Continuous surveillance for healthcare-associated infections such as central venous catheter-related bloodstream infections (CVC-BSI) is crucial for prevention. However, traditional surveillance methods are resource-intensive and prone to bias. This study aimed to develop and validate fully-automated surveillance algorithms for CVC-BSI. Two algorithms were developed using electronic health record data from 1000 admissions with a positive blood culture (BCx) at Karolinska University Hospital from 2017: (1) Combining microbiological findings in BCx and CVC cultures with BSI symptoms; (2) Only using microbiological findings. These algorithms were validated in 5170 potential CVC-BSI-episodes from all admissions in 2018–2019, and results extrapolated to all potential CVC-BSI-episodes within this period (n = 181,354). The reference standard was manual record review according to ECDC’s definition of microbiologically confirmed CVC-BSI (CRI3-CVC). In the potential CVC-BSI-episodes, 51 fulfilled ECDC’s definition and the algorithms identified 47 and 49 episodes as CVC-BSI, respectively. Both algorithms performed well in assessing CVC-BSI. Overall, algorithm 2 performed slightly better with in the total period a sensitivity of 0.880 (95%-CI 0.783–0.959), specificity of 1.000 (95%-CI 0.999–1.000), PPV of 0.918 (95%-CI 0.833–0.981) and NPV of 1.000 (95%-CI 0.999–1.000). Incidence according to the reference and algorithm 2 was 0.33 and 0.31 per 1000 in-patient hospital-days, respectively. Both fully-automated surveillance algorithms for CVC-BSI performed well and could effectively replace manual surveillance. The simpler algorithm, using only microbiology data, is suitable when BCx testing adheres to recommendations, otherwise the algorithm using symptom data might be required. Further validation in other settings is necessary to assess the algorithms’ generalisability.

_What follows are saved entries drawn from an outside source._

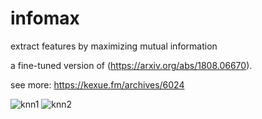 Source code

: # infomax
extract features by maximizing mutual information


a fine-tuned version of (https://arxiv.org/abs/1808.06670).

see more: https://kexue.fm/archives/6024

![knn1](https://kexue.fm/usr/uploads/2018/10/1623425049.png) ![knn2](https://kexue.fm/usr/uploads/2018/10/1899771582.png)

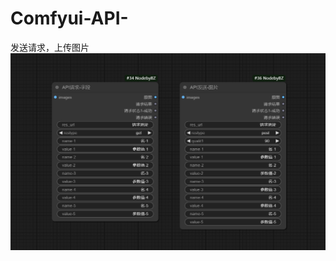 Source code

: # Comfyui-API-
发送请求，上传图片
<img alt="wechat_2025-02-06_053236_673.png" src="https://github.com/dujunchi/Comfyui-API-/blob/main/wechat_2025-02-06_053236_673.png?raw=true" data-hpc="true" class="Box-sc-g0xbh4-0 fzFXnm">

全自动算法监测住院患者中心静脉导管相关血流感染的准确性
对中心静脉导管相关血流感染(CVC-BSI)等医疗相关感染进行持续监测对于预防至关重要。然而,传统的监测方法需要大量资源,而且容易产生偏差。本研究旨在开发和验证针对 CVC-BSI 的全自动监测算法。利用卡罗林斯卡大学医院自2017年以来1000例血培养(BCx)阳性入院患者的电子健康记录数据,开发了两种算法:(1)将BCx和CVC培养中的微生物结果与BSI症状相结合;(2)仅使用微生物结果。这些算法在2018-2019年所有入院患者中的5170个潜在CVC-BSI病例中进行了验证,并将结果推断为这一时期内的所有潜在CVC-BSI病例(n = 181354)。参考标准是根据 ECDC 的微生物确诊 CVC-BSI 定义(CRI3-CVC)进行人工记录审查。在潜在的 CVC-BSI 病例中,有 51 例符合 ECDC 的定义,算法分别将 47 例和 49 例确定为 CVC-BSI。两种算法在评估 CVC-BSI 方面均表现良好。总体而言,算法 2 的表现略胜一筹,总体灵敏度为 0.880(95%-CI 0.783-0.959),特异性为 1.000(95%-CI 0.999-1.000),PPV 为 0.918(95%-CI 0.833-0.981),NPV 为 1.000(95%-CI 0.999-1.000)。参考算法和算法 2 的发病率分别为每 1000 个住院日 0.33 例和 0.31 例。两种针对 CVC-BSI 的全自动监测算法均表现良好,可有效取代人工监测。当 BCx 检测符合建议时,仅使用微生物学数据的简单算法比较适用,否则可能需要使用症状数据的算法。有必要在其他环境中进行进一步验证,以评估算法的通用性。
本文章由计算机程序翻译,如有差异,请以英文原文为准。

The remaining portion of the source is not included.